*** Opening of Exercise inputs ***

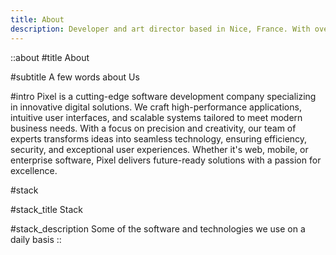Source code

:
 ```yaml
---
title: About
description: Developer and art director based in Nice, France. With over 6 years of experience in the field, I enjoy blending beauty, design and technology to create unique, bespoke web experiences that exceed my clients' expectations.
---
```


::about
#title
About

#subtitle
A few words about Us

#intro
Pixel is a cutting-edge software development company specializing in innovative digital solutions. We craft high-performance applications, intuitive user interfaces, and scalable systems tailored to meet modern business needs. With a focus on precision and creativity, our team of experts transforms ideas into seamless technology, ensuring efficiency, security, and exceptional user experiences. Whether it's web, mobile, or enterprise software, Pixel delivers future-ready solutions with a passion for excellence.


#stack

#stack_title
Stack

#stack_description
Some of the software and technologies we use on a daily basis
::
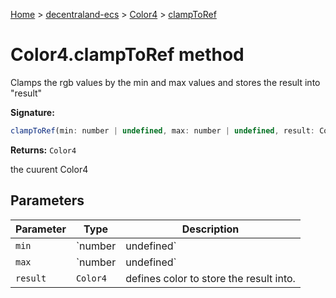 [Home](./index) &gt; [decentraland-ecs](./decentraland-ecs.md) &gt; [Color4](./decentraland-ecs.color4.md) &gt; [clampToRef](./decentraland-ecs.color4.clamptoref.md)

# Color4.clampToRef method

Clamps the rgb values by the min and max values and stores the result into "result"

**Signature:**
```javascript
clampToRef(min: number | undefined, max: number | undefined, result: Color4): Color4;
```
**Returns:** `Color4`

the cuurent Color4

## Parameters

|  Parameter | Type | Description |
|  --- | --- | --- |
|  `min` | `number | undefined` | defines minimum clamping value (default is 0) |
|  `max` | `number | undefined` | defines maximum clamping value (default is 1) |
|  `result` | `Color4` | defines color to store the result into. |

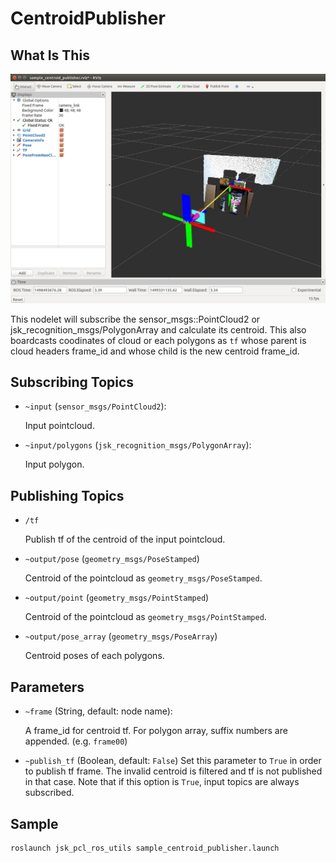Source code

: # CentroidPublisher
## What Is This

![](images/centroid_publisher.jpg)

This nodelet will subscribe the sensor\_msgs::PointCloud2 or jsk\_recognition\_msgs/PolygonArray and calculate its centroid.
This also boardcasts coodinates of cloud or each polygons as `tf` whose parent is cloud headers frame\_id and whose child is the new centroid frame_id.

## Subscribing Topics
* `~input` (`sensor_msgs/PointCloud2`):

   Input pointcloud.
* `~input/polygons` (`jsk_recognition_msgs/PolygonArray`):

   Input polygon.

## Publishing Topics
* `/tf`

   Publish tf of the centroid of the input pointcloud.
* `~output/pose` (`geometry_msgs/PoseStamped`)

   Centroid of the pointcloud as `geometry_msgs/PoseStamped`.
* `~output/point` (`geometry_msgs/PointStamped`)

   Centroid of the pointcloud as `geometry_msgs/PointStamped`.
* `~output/pose_array` (`geometry_msgs/PoseArray`)

   Centroid poses of each polygons.

## Parameters
* `~frame` (String, default: node name):

   A frame_id for centroid tf.
   For polygon array, suffix numbers are appended. (e.g. `frame00`)

* `~publish_tf` (Boolean, default: `False`)
  Set this parameter to `True` in order to publish tf frame.
  The invalid centroid is filtered and tf is not published in that case.
  Note that if this option is `True`, input topics are always subscribed.

## Sample

```
roslaunch jsk_pcl_ros_utils sample_centroid_publisher.launch
```
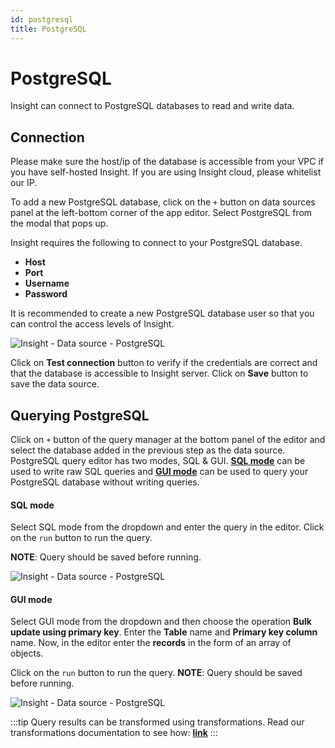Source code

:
 ```yaml
---
id: postgresql
title: PostgreSQL
---
```


# PostgreSQL

Insight can connect to PostgreSQL databases to read and write data. 

## Connection

Please make sure the host/ip of the database is accessible from your VPC if you have self-hosted Insight. If you are using Insight cloud, please whitelist our IP.

To add a new PostgreSQL database, click on the `+` button on data sources panel at the left-bottom corner of the app editor. Select PostgreSQL from the modal that pops up.

Insight requires the following to connect to your PostgreSQL database.

- **Host**
- **Port**
- **Username**
- **Password**

It is recommended to create a new PostgreSQL database user so that you can control the access levels of Insight.

<div style={{textAlign: 'center'}}>

![Insight - Data source - PostgreSQL](/_images/insight2/datasource-reference/postgresql/pgconnect.png)

</div>

Click on **Test connection** button to verify if the credentials are correct and that the database is accessible to Insight server. Click on **Save** button to save the data source.

## Querying PostgreSQL

Click on `+` button of the query manager at the bottom panel of the editor and select the database added in the previous step as the data source. PostgreSQL query editor has two modes, SQL & GUI. **[SQL mode](/docs/data-sources/postgresql#sql-mode)** can be used to write raw SQL queries and **[GUI mode](/docs/data-sources/postgresql#gui-mode)** can be used to query your PostgreSQL database without writing queries.

#### SQL mode

Select SQL mode from the dropdown and enter the query in the editor. Click on the `run` button to run the query.

**NOTE**: Query should be saved before running.

<div style={{textAlign: 'center'}}>

![Insight - Data source - PostgreSQL](/_images/insight2/datasource-reference/postgresql/pg-sql.png)

</div>

#### GUI mode

Select GUI mode from the dropdown and then choose the operation **Bulk update using primary key**. Enter the **Table** name and **Primary key column** name. Now, in the editor enter the **records** in the form of an array of objects. 

Click on the `run` button to run the query. **NOTE**: Query should be saved before running.

<div style={{textAlign: 'center'}}>

![Insight - Data source - PostgreSQL](/_images/insight2/datasource-reference/postgresql/pg-gui.png)

</div>

:::tip
Query results can be transformed using transformations. Read our transformations documentation to see how: **[link](/docs/tutorial/transformations)**
:::
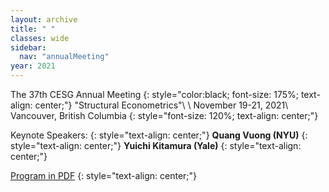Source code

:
 ```yaml
---
layout: archive
title: " "
classes: wide
sidebar:
  nav: "annualMeeting"
year: 2021
---
```


The 37th CESG Annual Meeting
{: style="color:black; font-size: 175%; text-align: center;"}
"Structural Econometrics"\\
\\
November 19-21, 2021\\
Vancouver, British Columbia
{: style="font-size: 120%; text-align: center;"}

 Keynote Speakers: 
{: style="text-align: center;"}
**Quang Vuong (NYU)**
{: style="text-align: center;"}
**Yuichi Kitamura (Yale)** 
{: style="text-align: center;"}

 [Program in PDF](/assets/pdf/cesg-program-2021.pdf)
{: style="text-align: center;"}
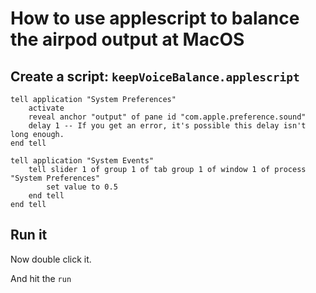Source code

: # How to use applescript to balance the airpod output at MacOS

## Create a script: `keepVoiceBalance.applescript`
```applescript
tell application "System Preferences"
	activate
	reveal anchor "output" of pane id "com.apple.preference.sound"
	delay 1 -- If you get an error, it's possible this delay isn't long enough.
end tell

tell application "System Events"
	tell slider 1 of group 1 of tab group 1 of window 1 of process "System Preferences"
		set value to 0.5
	end tell
end tell
```

## Run it
Now double click it.

And hit the `run`
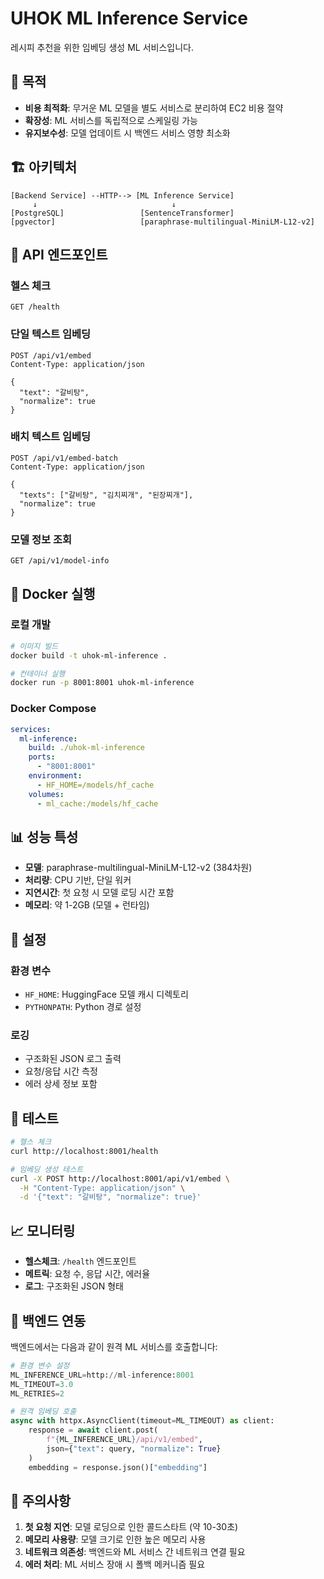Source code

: # UHOK ML Inference Service

레시피 추천을 위한 임베딩 생성 ML 서비스입니다.

## 🎯 목적

- **비용 최적화**: 무거운 ML 모델을 별도 서비스로 분리하여 EC2 비용 절약
- **확장성**: ML 서비스를 독립적으로 스케일링 가능
- **유지보수성**: 모델 업데이트 시 백엔드 서비스 영향 최소화

## 🏗️ 아키텍처

```
[Backend Service] --HTTP--> [ML Inference Service]
     ↓                              ↓
[PostgreSQL]                 [SentenceTransformer]
[pgvector]                   [paraphrase-multilingual-MiniLM-L12-v2]
```

## 🚀 API 엔드포인트

### 헬스 체크
```http
GET /health
```

### 단일 텍스트 임베딩
```http
POST /api/v1/embed
Content-Type: application/json

{
  "text": "갈비탕",
  "normalize": true
}
```

### 배치 텍스트 임베딩
```http
POST /api/v1/embed-batch
Content-Type: application/json

{
  "texts": ["갈비탕", "김치찌개", "된장찌개"],
  "normalize": true
}
```

### 모델 정보 조회
```http
GET /api/v1/model-info
```

## 🐳 Docker 실행

### 로컬 개발
```bash
# 이미지 빌드
docker build -t uhok-ml-inference .

# 컨테이너 실행
docker run -p 8001:8001 uhok-ml-inference
```

### Docker Compose
```yaml
services:
  ml-inference:
    build: ./uhok-ml-inference
    ports:
      - "8001:8001"
    environment:
      - HF_HOME=/models/hf_cache
    volumes:
      - ml_cache:/models/hf_cache
```

## 📊 성능 특성

- **모델**: paraphrase-multilingual-MiniLM-L12-v2 (384차원)
- **처리량**: CPU 기반, 단일 워커
- **지연시간**: 첫 요청 시 모델 로딩 시간 포함
- **메모리**: 약 1-2GB (모델 + 런타임)

## 🔧 설정

### 환경 변수
- `HF_HOME`: HuggingFace 모델 캐시 디렉토리
- `PYTHONPATH`: Python 경로 설정

### 로깅
- 구조화된 JSON 로그 출력
- 요청/응답 시간 측정
- 에러 상세 정보 포함

## 🧪 테스트

```bash
# 헬스 체크
curl http://localhost:8001/health

# 임베딩 생성 테스트
curl -X POST http://localhost:8001/api/v1/embed \
  -H "Content-Type: application/json" \
  -d '{"text": "갈비탕", "normalize": true}'
```

## 📈 모니터링

- **헬스체크**: `/health` 엔드포인트
- **메트릭**: 요청 수, 응답 시간, 에러율
- **로그**: 구조화된 JSON 형태

## 🔄 백엔드 연동

백엔드에서는 다음과 같이 원격 ML 서비스를 호출합니다:

```python
# 환경 변수 설정
ML_INFERENCE_URL=http://ml-inference:8001
ML_TIMEOUT=3.0
ML_RETRIES=2

# 원격 임베딩 호출
async with httpx.AsyncClient(timeout=ML_TIMEOUT) as client:
    response = await client.post(
        f"{ML_INFERENCE_URL}/api/v1/embed",
        json={"text": query, "normalize": True}
    )
    embedding = response.json()["embedding"]
```

## 🚨 주의사항

1. **첫 요청 지연**: 모델 로딩으로 인한 콜드스타트 (약 10-30초)
2. **메모리 사용량**: 모델 크기로 인한 높은 메모리 사용
3. **네트워크 의존성**: 백엔드와 ML 서비스 간 네트워크 연결 필요
4. **에러 처리**: ML 서비스 장애 시 폴백 메커니즘 필요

*** Close of Exercise inputs ***

▶ Problem: Within the listing above, copy exactly the lines that start at the one with "Now double click it." and continue through the one with "### Docker Compose". Omit pictures.

▶ Solution to this exercise:
Now double click it.

And hit the `run`
Source code

: # UHOK ML Inference Service

레시피 추천을 위한 임베딩 생성 ML 서비스입니다.

## 🎯 목적

- **비용 최적화**: 무거운 ML 모델을 별도 서비스로 분리하여 EC2 비용 절약
- **확장성**: ML 서비스를 독립적으로 스케일링 가능
- **유지보수성**: 모델 업데이트 시 백엔드 서비스 영향 최소화

## 🏗️ 아키텍처

```
[Backend Service] --HTTP--> [ML Inference Service]
     ↓                              ↓
[PostgreSQL]                 [SentenceTransformer]
[pgvector]                   [paraphrase-multilingual-MiniLM-L12-v2]
```

## 🚀 API 엔드포인트

### 헬스 체크
```http
GET /health
```

### 단일 텍스트 임베딩
```http
POST /api/v1/embed
Content-Type: application/json

{
  "text": "갈비탕",
  "normalize": true
}
```

### 배치 텍스트 임베딩
```http
POST /api/v1/embed-batch
Content-Type: application/json

{
  "texts": ["갈비탕", "김치찌개", "된장찌개"],
  "normalize": true
}
```

### 모델 정보 조회
```http
GET /api/v1/model-info
```

## 🐳 Docker 실행

### 로컬 개발
```bash
# 이미지 빌드
docker build -t uhok-ml-inference .

# 컨테이너 실행
docker run -p 8001:8001 uhok-ml-inference
```

### Docker Compose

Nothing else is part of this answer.